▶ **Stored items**
---+---

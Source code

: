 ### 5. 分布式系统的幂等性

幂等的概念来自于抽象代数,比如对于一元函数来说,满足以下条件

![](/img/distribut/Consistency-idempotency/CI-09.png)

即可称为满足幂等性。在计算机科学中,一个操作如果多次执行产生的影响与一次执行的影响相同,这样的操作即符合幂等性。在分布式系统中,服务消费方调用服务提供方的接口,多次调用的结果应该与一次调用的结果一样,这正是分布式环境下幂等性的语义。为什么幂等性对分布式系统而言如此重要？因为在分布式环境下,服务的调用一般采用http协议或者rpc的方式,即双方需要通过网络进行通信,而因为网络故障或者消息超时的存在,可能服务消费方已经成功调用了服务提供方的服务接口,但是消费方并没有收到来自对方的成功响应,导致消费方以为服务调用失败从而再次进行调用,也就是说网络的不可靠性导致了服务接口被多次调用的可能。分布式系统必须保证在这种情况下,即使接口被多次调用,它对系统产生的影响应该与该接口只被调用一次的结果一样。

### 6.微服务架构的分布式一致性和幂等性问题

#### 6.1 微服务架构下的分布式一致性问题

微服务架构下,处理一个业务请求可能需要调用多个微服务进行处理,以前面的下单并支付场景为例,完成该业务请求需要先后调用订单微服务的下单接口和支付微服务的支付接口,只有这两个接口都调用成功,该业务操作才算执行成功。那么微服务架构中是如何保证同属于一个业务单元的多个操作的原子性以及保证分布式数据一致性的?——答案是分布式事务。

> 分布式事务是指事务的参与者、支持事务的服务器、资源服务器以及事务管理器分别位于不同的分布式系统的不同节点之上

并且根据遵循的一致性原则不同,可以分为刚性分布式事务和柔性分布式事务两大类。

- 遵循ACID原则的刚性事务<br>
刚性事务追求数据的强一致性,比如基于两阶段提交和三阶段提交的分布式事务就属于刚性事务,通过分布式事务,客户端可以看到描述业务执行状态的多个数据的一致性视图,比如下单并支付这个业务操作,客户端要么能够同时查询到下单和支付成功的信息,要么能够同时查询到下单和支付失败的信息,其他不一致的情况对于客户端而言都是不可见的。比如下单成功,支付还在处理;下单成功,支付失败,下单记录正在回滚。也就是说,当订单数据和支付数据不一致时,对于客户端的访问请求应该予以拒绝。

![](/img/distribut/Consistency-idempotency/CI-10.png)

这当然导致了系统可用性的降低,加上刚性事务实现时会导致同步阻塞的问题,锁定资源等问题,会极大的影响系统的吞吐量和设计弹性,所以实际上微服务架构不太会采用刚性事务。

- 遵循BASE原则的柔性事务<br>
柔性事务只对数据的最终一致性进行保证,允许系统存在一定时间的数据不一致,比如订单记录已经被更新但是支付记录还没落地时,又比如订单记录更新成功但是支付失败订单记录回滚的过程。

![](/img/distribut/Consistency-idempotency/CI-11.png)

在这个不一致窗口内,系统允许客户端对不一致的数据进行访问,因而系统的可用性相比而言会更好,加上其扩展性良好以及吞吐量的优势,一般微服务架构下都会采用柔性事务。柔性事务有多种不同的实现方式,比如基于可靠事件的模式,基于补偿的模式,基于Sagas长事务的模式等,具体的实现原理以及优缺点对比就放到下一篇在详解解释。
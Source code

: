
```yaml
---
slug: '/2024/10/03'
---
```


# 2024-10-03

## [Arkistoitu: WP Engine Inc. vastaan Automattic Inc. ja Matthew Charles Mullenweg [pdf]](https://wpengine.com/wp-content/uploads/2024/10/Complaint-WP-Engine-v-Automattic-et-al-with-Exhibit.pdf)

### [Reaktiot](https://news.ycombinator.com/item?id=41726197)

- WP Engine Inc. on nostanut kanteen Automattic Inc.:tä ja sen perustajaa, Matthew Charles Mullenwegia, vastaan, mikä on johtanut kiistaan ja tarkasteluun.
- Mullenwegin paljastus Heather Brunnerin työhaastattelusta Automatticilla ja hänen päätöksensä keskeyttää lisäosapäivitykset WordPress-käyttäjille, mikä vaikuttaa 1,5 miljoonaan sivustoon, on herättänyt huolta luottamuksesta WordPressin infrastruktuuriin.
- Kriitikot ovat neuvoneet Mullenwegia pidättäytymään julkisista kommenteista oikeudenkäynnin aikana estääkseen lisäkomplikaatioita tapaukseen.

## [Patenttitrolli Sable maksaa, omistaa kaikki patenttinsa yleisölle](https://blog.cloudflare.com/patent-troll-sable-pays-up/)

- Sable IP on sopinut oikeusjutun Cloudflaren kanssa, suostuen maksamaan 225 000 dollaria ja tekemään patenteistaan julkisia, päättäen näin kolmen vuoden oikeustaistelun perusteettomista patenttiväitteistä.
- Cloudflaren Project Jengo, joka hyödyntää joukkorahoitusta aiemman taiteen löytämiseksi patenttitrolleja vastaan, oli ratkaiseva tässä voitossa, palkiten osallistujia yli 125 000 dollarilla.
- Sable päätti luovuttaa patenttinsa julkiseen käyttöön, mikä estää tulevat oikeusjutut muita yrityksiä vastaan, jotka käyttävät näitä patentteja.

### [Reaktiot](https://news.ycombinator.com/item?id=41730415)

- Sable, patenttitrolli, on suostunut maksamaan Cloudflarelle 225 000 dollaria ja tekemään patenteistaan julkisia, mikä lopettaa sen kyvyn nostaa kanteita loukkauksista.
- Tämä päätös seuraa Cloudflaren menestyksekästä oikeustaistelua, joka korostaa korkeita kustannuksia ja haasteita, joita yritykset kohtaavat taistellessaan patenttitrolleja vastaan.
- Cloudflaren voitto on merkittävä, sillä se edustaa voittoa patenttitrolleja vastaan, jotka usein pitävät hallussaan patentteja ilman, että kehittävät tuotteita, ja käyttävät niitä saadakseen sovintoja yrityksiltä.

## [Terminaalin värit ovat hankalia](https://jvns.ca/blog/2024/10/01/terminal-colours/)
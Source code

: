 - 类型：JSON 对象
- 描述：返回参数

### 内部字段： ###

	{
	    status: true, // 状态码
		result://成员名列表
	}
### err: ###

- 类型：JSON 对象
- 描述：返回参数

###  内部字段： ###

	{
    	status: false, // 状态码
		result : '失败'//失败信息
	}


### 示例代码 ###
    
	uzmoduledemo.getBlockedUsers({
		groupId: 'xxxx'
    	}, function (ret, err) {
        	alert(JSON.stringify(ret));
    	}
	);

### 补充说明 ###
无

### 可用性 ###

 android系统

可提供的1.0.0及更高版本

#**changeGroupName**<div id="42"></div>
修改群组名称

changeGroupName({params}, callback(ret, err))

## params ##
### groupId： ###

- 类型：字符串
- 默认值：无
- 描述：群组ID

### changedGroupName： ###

---+---

▶ **WHAT IS NEEDED**
Among the entries above, copy exactly only the lines starting with the one containing "### [Reaktiot](https://news.ycombinator.com/item?id=41726197)" and going through the one containing "## [Patenttitrolli Sable", both ends included.

▶ **WRITTEN ANSWER**
### [Reaktiot](https://news.ycombinator.com/item?id=41726197)

- WP Engine Inc. on nostanut kanteen Automattic Inc.:tä ja sen perustajaa, Matthew Charles Mullenwegia, vastaan, mikä on johtanut kiistaan ja tarkasteluun.
- Mullenwegin paljastus Heather Brunnerin työhaastattelusta Automatticilla ja hänen päätöksensä keskeyttää lisäosapäivitykset WordPress-käyttäjille, mikä vaikuttaa 1,5 miljoonaan sivustoon, on herättänyt huolta luottamuksesta WordPressin infrastruktuuriin.
- Kriitikot ovat neuvoneet Mullenwegia pidättäytymään julkisista kommenteista oikeudenkäynnin aikana estääkseen lisäkomplikaatioita tapaukseen.

## [Patenttitrolli Sable maksaa, omistaa kaikki patenttinsa yleisölle](https://blog.cloudflare.com/patent-troll-sable-pays-up/)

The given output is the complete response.